Twenty-one percent of organizations that cut headcount in anticipation of AI did so based on projected capabilities, not demonstrated ones. That number, from a Harvard Business Review survey published in January, is the single most important data point in the 2026 layoff story, and almost nobody is treating it that way. It means roughly one in five companies fired people because of what they believe AI will eventually do. That is not a restructuring. It is a bet, placed with other people's livelihoods.

My argument is simple: "AI restructuring" has become the most effective reputational shield in corporate America, allowing profitable companies to shed workers without facing the investor skepticism, regulatory attention, or public backlash that ordinary cost-cutting would attract.

The Label That Pays for Itself

Consider the incentive structure. A company that announces layoffs because margins are fine but could be better invites questions about executive compensation, buyback priorities, and whether the board is squeezing labor to juice next quarter's earnings call. A company that announces the same layoffs under the banner of "AI transformation" gets a different reception entirely: forward-thinking, tech-savvy, adapting to the future. Wall Street rewards the second story. Pinterest cut 675 people, cited an "AI-forward strategy," and the stock still dropped, but the press coverage framed it as strategic vision rather than cost discipline. Salesforce's Marc Benioff told Bloomberg that AI now handles 30% to 50% of the work. What does that claim actually mean in measurable output? Which tasks? Verified how? Nobody pressed him, because the AI label functions as its own justification.

Block is the most instructive case. Jack Dorsey said the cuts were "not driven by financial difficulty, but by the growing capability of AI tools." Grant him this: some of those productivity gains are real. Code generation tools have genuinely changed the math on certain engineering tasks. But a 40% workforce reduction at a company that was not in financial distress raises a question that the AI narrative conveniently obscures: if the tools are so effective, why did Block need 10,000 people six months ago? Either management badly misjudged headcount for years, or the AI story is doing some heavy lifting to smooth over a correction that has older, less glamorous roots.

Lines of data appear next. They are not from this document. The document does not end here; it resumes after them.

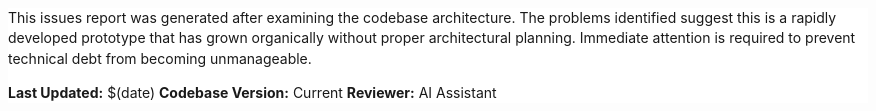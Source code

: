 This issues report was generated after examining the codebase architecture. The problems identified suggest this is a rapidly developed prototype that has grown organically without proper architectural planning. Immediate attention is required to prevent technical debt from becoming unmanageable.

**Last Updated:** $(date)
**Codebase Version:** Current
**Reviewer:** AI Assistant 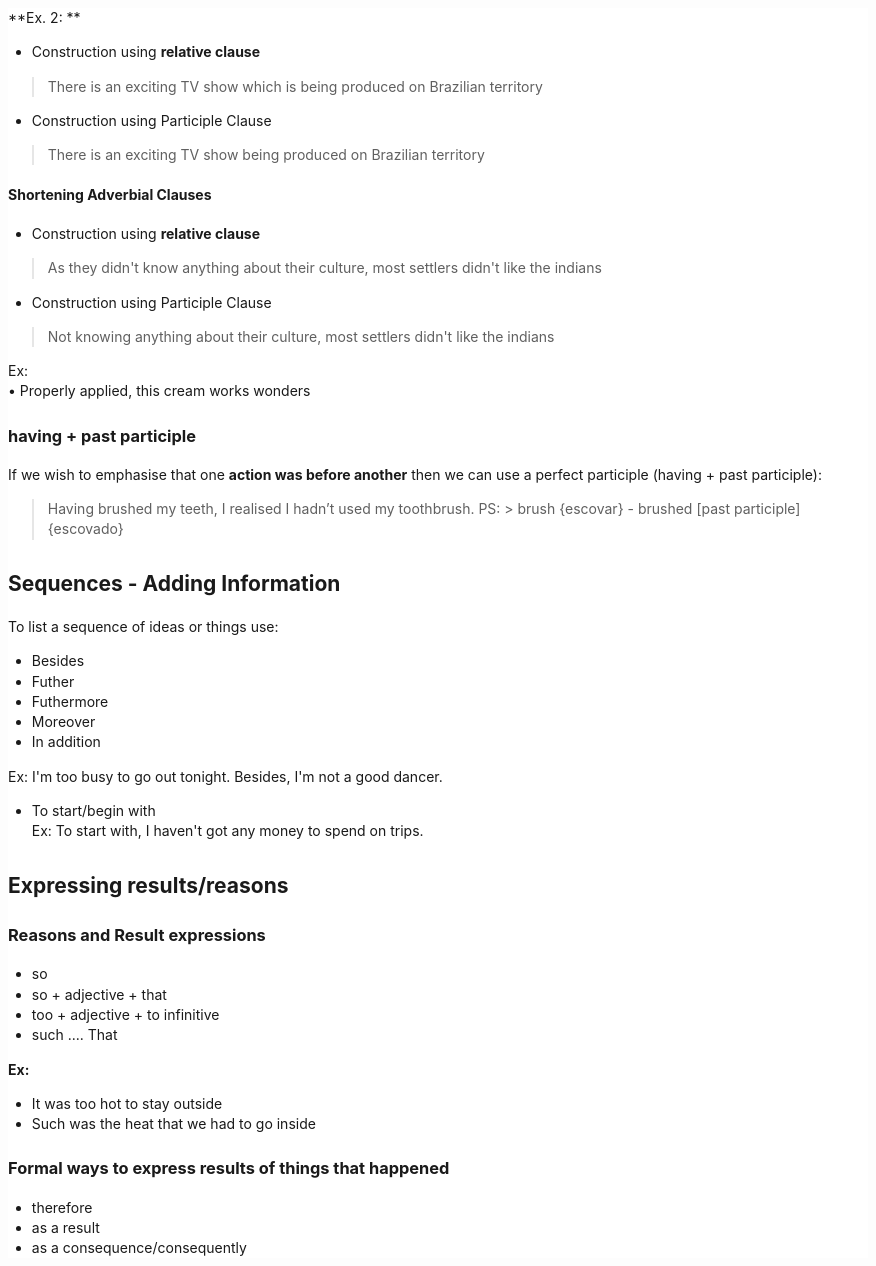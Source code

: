 **Ex. 2: **
* Construction using **relative clause**
> There is an exciting TV show which is being produced on Brazilian territory
* Construction using Participle Clause
> There is an exciting TV show being produced on Brazilian territory

#### Shortening Adverbial Clauses
* Construction using **relative clause**
>As they didn't know anything about their culture, most settlers didn't like the indians
* Construction using Participle Clause
> Not knowing anything about their culture, most settlers didn't like the indians

Ex:  
• Properly applied, this cream works wonders  
  
### having + past participle  
If we wish to emphasise that one **action was before another** then we can use a perfect participle (having + past participle):  

> Having brushed my teeth, I realised I hadn’t used my toothbrush.
> PS:
	> brush {escovar} - brushed [past participle] {escovado}
      
## Sequences  - Adding Information
To list a sequence of ideas or things use:  
- Besides  
- Futher  
- Futhermore  
- Moreover  
- In addition  
  
Ex: I'm too busy to go out tonight. Besides, I'm not a good dancer.  
  
- To start/begin with  
Ex: To start with, I haven't got any money to spend on trips.  
  
## Expressing results/reasons  
### Reasons and Result expressions  
- so  
- so + adjective + that  
- too + adjective + to infinitive  
- such .... That  
  
**Ex:**  
* It was too hot to stay outside  
* Such was the heat that we had to go inside  
  
### Formal ways to express results of things that happened  
- therefore  
- as a result  
- as a consequence/consequently  
  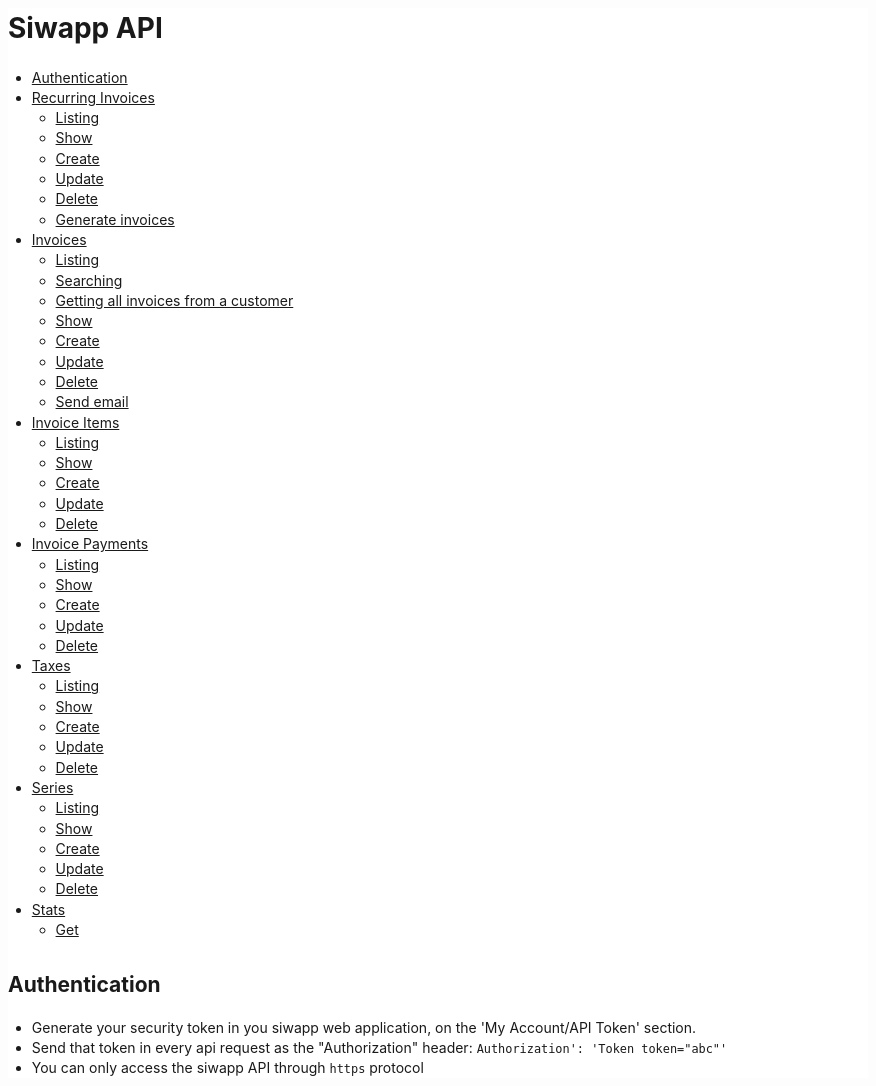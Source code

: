 # Siwapp API

- [Authentication](#authentication)
- [Recurring Invoices](#recurring-invoices)
  - [Listing](#listing)
  - [Show](#show)
  - [Create](#create)
  - [Update](#update)
  - [Delete](#delete)
  - [Generate invoices](#generate-invoices)
- [Invoices](#invoices)
  - [Listing](#listing-1)
  - [Searching](#searching)
  - [Getting all invoices from a customer](#getting-all-invoices-from-a-customer)
  - [Show](#show-1)
  - [Create](#create-1)
  - [Update](#update-1)
  - [Delete](#delete-1)
  - [Send email](#send-email)
- [Invoice Items](#invoice-items)
  - [Listing](#listing-2)
  - [Show](#show-2)
  - [Create](#create-2)
  - [Update](#update-2)
  - [Delete](#delete-2)
- [Invoice Payments](#invoice-payments)
  - [Listing](#listing-3)
  - [Show](#show-3)
  - [Create](#create-3)
  - [Update](#update-3)
  - [Delete](#delete-3)
- [Taxes](#taxes)
  - [Listing](#listing-4)
  - [Show](#show-4)
  - [Create](#create-4)
  - [Update](#update-4)
  - [Delete](#delete-4)
- [Series](#series)
  - [Listing](#listing-5)
  - [Show](#show-5)
  - [Create](#create-5)
  - [Update](#update-5)
  - [Delete](#delete-5)
- [Stats](#stats)
  - [Get](#get)

## Authentication

  * Generate your security token in you siwapp web application, on the 'My Account/API Token' section.
  * Send that token in every api request as the "Authorization" header:
  `Authorization': 'Token token="abc"'`
  * You can only access the siwapp API through `https` protocol
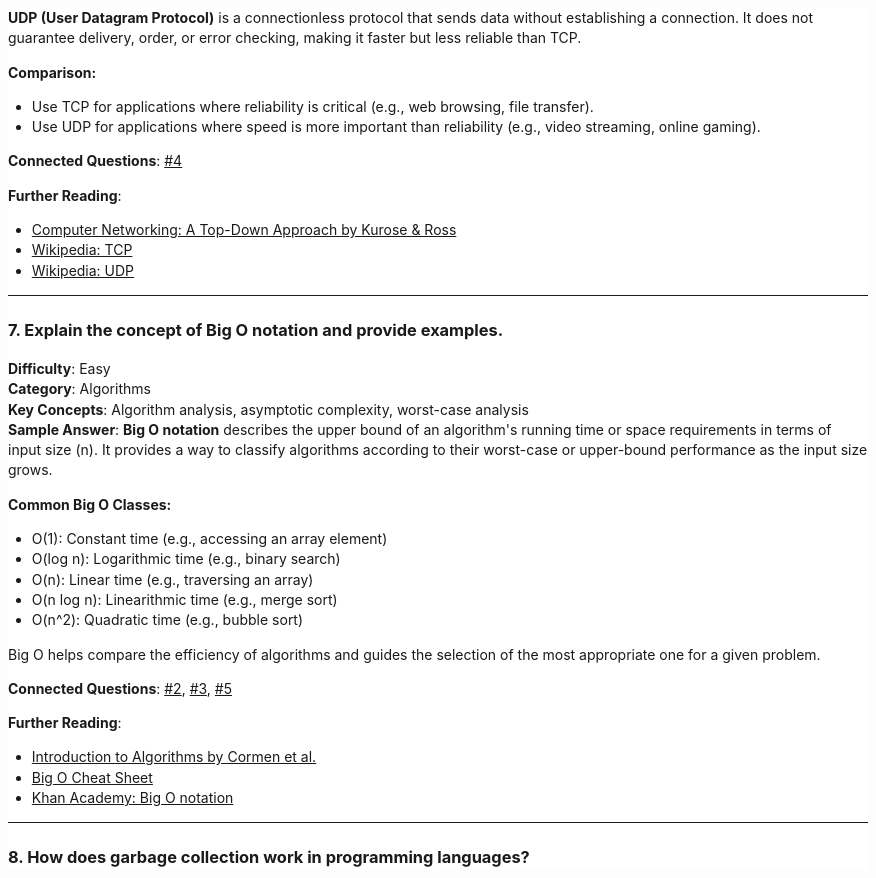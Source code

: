 **UDP (User Datagram Protocol)** is a connectionless protocol that sends data without establishing a connection. It does not guarantee delivery, order, or error checking, making it faster but less reliable than TCP.

**Comparison:**

-   Use TCP for applications where reliability is critical (e.g., web browsing, file transfer).
-   Use UDP for applications where speed is more important than reliability (e.g., video streaming, online gaming).

**Connected Questions**: [#4](#4)

**Further Reading**:

-   [Computer Networking: A Top-Down Approach by Kurose & Ross](https://www.pearson.com/en-us/subject-catalog/p/computer-networking-a-top-down-approach/P200000003481/9780136681557)
-   [Wikipedia: TCP](https://en.wikipedia.org/wiki/Transmission_Control_Protocol)
-   [Wikipedia: UDP](https://en.wikipedia.org/wiki/User_Datagram_Protocol)

---

### 7. **Explain the concept of Big O notation and provide examples.**

**Difficulty**: Easy  
**Category**: Algorithms  
**Key Concepts**: Algorithm analysis, asymptotic complexity, worst-case analysis  
**Sample Answer**:
**Big O notation** describes the upper bound of an algorithm's running time or space requirements in terms of input size (n). It provides a way to classify algorithms according to their worst-case or upper-bound performance as the input size grows.

**Common Big O Classes:**

-   O(1): Constant time (e.g., accessing an array element)
-   O(log n): Logarithmic time (e.g., binary search)
-   O(n): Linear time (e.g., traversing an array)
-   O(n log n): Linearithmic time (e.g., merge sort)
-   O(n^2): Quadratic time (e.g., bubble sort)

Big O helps compare the efficiency of algorithms and guides the selection of the most appropriate one for a given problem.

**Connected Questions**: [#2](#2), [#3](#3), [#5](#5)

**Further Reading**:

-   [Introduction to Algorithms by Cormen et al.](https://mitpress.mit.edu/9780262046305/introduction-to-algorithms/)
-   [Big O Cheat Sheet](https://www.bigocheatsheet.com/)
-   [Khan Academy: Big O notation](https://www.khanacademy.org/computing/computer-science/algorithms/asymptotic-notation/a/big-o-notation)

---

### 8. **How does garbage collection work in programming languages?**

Who Gets to Avoid Scrutiny

The deeper problem is structural. When companies attribute layoffs to AI, they place the cause outside their own decision-making. The technology did it. The market shifted. This framing strips agency from executives and strips recourse from workers. A laid-off engineer at WiseTech Global, told that generative AI made her role "increasingly obsolete," has no grievance to file, no mismanagement to point to, no regulatory body to petition. She was simply overtaken by progress. How convenient for WiseTech's balance sheet.

The 80% of AI-linked layoffs that may reflect genuine productivity shifts deserve honest accounting. I am not claiming every company is lying. But the 20% figure, 9,238 jobs explicitly tied to AI out of 45,363, coexists with the Harvard finding that a significant share of cuts are speculative. And the remaining 36,000 layoffs are happening at companies posting record revenues, in an environment where "AI restructuring" provides rhetorical cover that "cost optimization" never could.

So who should act? The SEC. If a public company attributes a material workforce reduction to AI, it should be required to disclose specific, auditable metrics: which workflows were automated, what measurable productivity change occurred, and over what timeline. Dorsey's claim and Benioff's percentage and WiseTech's assertion about obsolescence are, right now, unverifiable statements made to justify decisions affecting thousands of families. The securities disclosure regime already requires companies to substantiate material claims about their financial condition. Why should claims about AI-driven restructuring, which move stock prices and destroy careers in equal measure, face a lower bar?

The technology is real. The productivity gains, in some cases, are real. But a label that lets profitable companies fire workers while looking visionary, that discourages regulatory scrutiny by wrapping layoffs in the language of innovation, that shifts blame from boardrooms to algorithms: that label is doing more work than the AI.